Youth courts look for funding

Posted: Monday, June 23, 2003

JUNEAU (AP) Alaska's youth courts, in which teenage volunteers dispense justice to about 900 young offenders a year, aren't funded by the state.

The 15 or so youth courts across the state have relied on a mix of federal grants and support from municipalities, corporations and Native organizations, as well as car washes and other fund-raisers.

But the federal grant the program relies on that passes through the state Division of Juvenile Justice is drying up, and youth courts are looking for regular state funding to replace at least part of that.

The courts are staffed by amateur teenage attorneys and judges, and handle first-time youthful offenders who have committed crimes such as underage drinking, vandalism and shoplifting. Punishments usually include restitution and community work service.

''The reason it's such invaluable help to us is that these kids are young kids, so it's real important what impression they get from the system,'' said Juneau District Judge Peter Froehlich. ''How the case is handled affects them more than if they were older and more mature.''

The youth courts' funding pays for adult coordinators, equipment and supplies, and travel to state and national conferences.

Krista Scully, executive director of United Youth Courts of Alaska, said the federal grant has been critical to the courts' survival. And she said the funding concerns come at a time when 17 more communities are looking to start youth courts.

The loss of the federal grant could close Juneau's program, said Weston Eiler, a local teenager who is outgoing chairman of the Alaska Youth Court Sustainability Coalition.

''We're looking seriously at shutting down operations if we can't make that money up,'' said Eiler, also a member of the Juneau Youth Court board of directors.

About 20 volunteers from grades eight through 12 serve on the Juneau Youth Court, which handled 40 cases this past fiscal year, said coordinator Glen Ray.

The state has given youth courts about $400,000 a year from the federal Juvenile Accountability Incentive Block Grant.

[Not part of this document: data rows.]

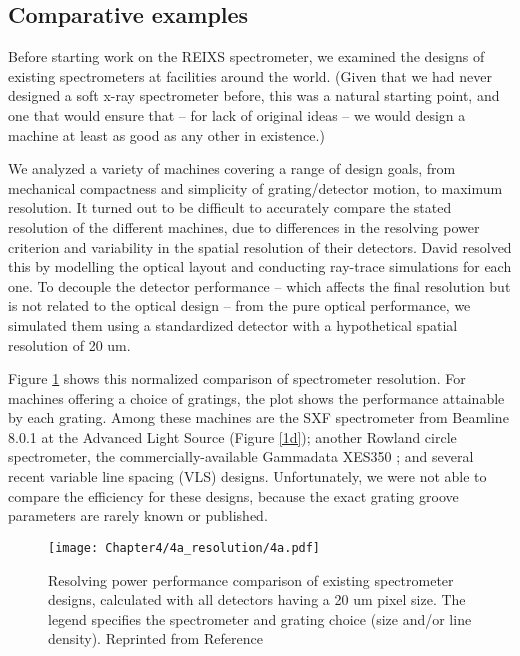 \subsection{Comparative examples}
Before starting work on the REIXS spectrometer, we examined the designs of existing spectrometers at facilities around the world.  (Given that we had never designed a soft x-ray spectrometer before, this was a natural starting point, and one that would ensure that -- for lack of original ideas -- we would design a machine at least as good as any other in existence.)

We analyzed a variety of machines covering a range of design goals, from mechanical compactness and simplicity of grating/detector motion, to maximum resolution.  It turned out to be difficult to accurately compare the stated resolution of the different machines, due to differences in the resolving power criterion and variability in the spatial resolution of their detectors.  David resolved this by modelling the optical layout and conducting ray-trace simulations for each one.  To decouple the detector performance -- which affects the final resolution but is not related to the optical design -- from the pure optical performance, we simulated them using a standardized detector with a hypothetical spatial resolution of 20 um.  

Figure \ref{4a} shows this normalized comparison of spectrometer resolution.  For machines offering a choice of gratings, the plot shows the performance attainable by each grating.  Among these machines are the SXF spectrometer from Beamline 8.0.1 at the Advanced Light Source \cite{Jia95} (Figure \ref{1d}); another Rowland circle spectrometer, the commercially-available Gammadata XES350 \cite{xes350}; and several recent variable line spacing (VLS) designs.  Unfortunately, we were not able to compare the efficiency for these designs, because the exact grating groove parameters are rarely known or published.
          
\begin{figure}[htbp] %
   \centering
   \texttt{[image: Chapter4/4a\_resolution/4a.pdf]} 
   \caption[Resolving power performance comparison of existing spectrometer designs, calculated with all detectors having a 20 um pixel size.]{Resolving power performance comparison of existing spectrometer designs, calculated with all detectors having a 20 um pixel size. The legend specifies the spectrometer and grating choice (size and/or line density).  Reprinted from Reference \cite[Figure 3.2]{Mui06}}
   \label{4a}
\end{figure}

But the state cut that back to $330,000 for the fiscal year that begins July 1 as the total grant was scaled down, said MaShelle Atherton, state administrative probation officer. The grant also helps pay for the state Division of Juvenile Justice.

The president's budget for next fiscal year doesn't include the grant. Barring the emergence of another grant, the state won't have money to pass on to youth courts in the fiscal year that begins July 2004.

''If youth courts can't make up for that, they will have to scale back or cease operations,'' Atherton said.

The youth courts have asked the Legislature to set aside for them a portion of fines collected by the criminal justice system. Youths crafted a sample bill, which served as the basis for a real bill, and then lobbied for it.

House Bill 303, sponsored late in the session by Rep. Dan Ogg, a Kodiak Republican, picked up all of the House Judiciary Committee members as co-sponsors as it passed that panel. The bill was in the House Finance Committee as the session ended in May and could advance when lawmakers reconvene in January.